What is a PILOT, and why should Berkeley Heights taxpayers care?

A PILOT (“payment in lieu of taxes”) is a long-term property-tax exemption the Council can grant a developer inside a designated redevelopment area. No developer is ever entitled to one — each requires a Council-approved financial agreement. The annual service charge splits roughly 95% to the township and 5% to the county, with no statutory share to our schools. The wider tax-paying community carries the cost of educating children from those developments.
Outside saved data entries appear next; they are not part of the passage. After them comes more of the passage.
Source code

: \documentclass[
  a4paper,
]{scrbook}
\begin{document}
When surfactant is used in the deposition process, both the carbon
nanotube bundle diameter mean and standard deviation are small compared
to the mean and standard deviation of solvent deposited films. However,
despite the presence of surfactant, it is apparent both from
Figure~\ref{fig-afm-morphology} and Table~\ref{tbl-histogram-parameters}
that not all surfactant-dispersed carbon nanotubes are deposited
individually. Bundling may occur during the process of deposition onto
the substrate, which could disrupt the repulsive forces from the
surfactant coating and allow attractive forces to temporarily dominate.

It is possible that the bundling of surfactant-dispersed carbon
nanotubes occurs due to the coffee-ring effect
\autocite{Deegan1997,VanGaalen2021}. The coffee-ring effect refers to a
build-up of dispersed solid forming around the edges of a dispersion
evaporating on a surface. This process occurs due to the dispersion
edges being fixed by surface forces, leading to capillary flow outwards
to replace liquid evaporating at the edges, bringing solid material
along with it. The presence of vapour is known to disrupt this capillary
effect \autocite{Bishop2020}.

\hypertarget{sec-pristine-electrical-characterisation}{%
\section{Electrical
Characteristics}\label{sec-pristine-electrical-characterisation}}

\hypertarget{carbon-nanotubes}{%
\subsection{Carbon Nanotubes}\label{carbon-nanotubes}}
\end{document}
Where have I stood on this?

This is not a campaign-season conversion. At the League of Women Voters candidates forum in October 2017, I opposed these tax abatements as “essentially giving away the farm” while other candidates supported them (TAPinto). In June 2023 I published an analysis of the 311 Springfield Avenue redevelopment study documenting how PILOT taxes bypass our schools (NJ21st). In 2026 I pressed publicly for a real audit of township library spending while continuing to support the library itself.

My plan

  • A PILOT standards ordinance requiring independent financial review, a school-impact analysis, public audits, and roll-call votes before any long-term tax exemption is approved.
  • A school-share policy so tax-exempt developments contribute toward educating the students who live in them.
  • A quarterly housing and PILOT report putting credits, deadlines, agreements, service charges, and audit status in one plain public document.
  • Spending discipline: independent review before major obligations, and public accounting residents can actually follow.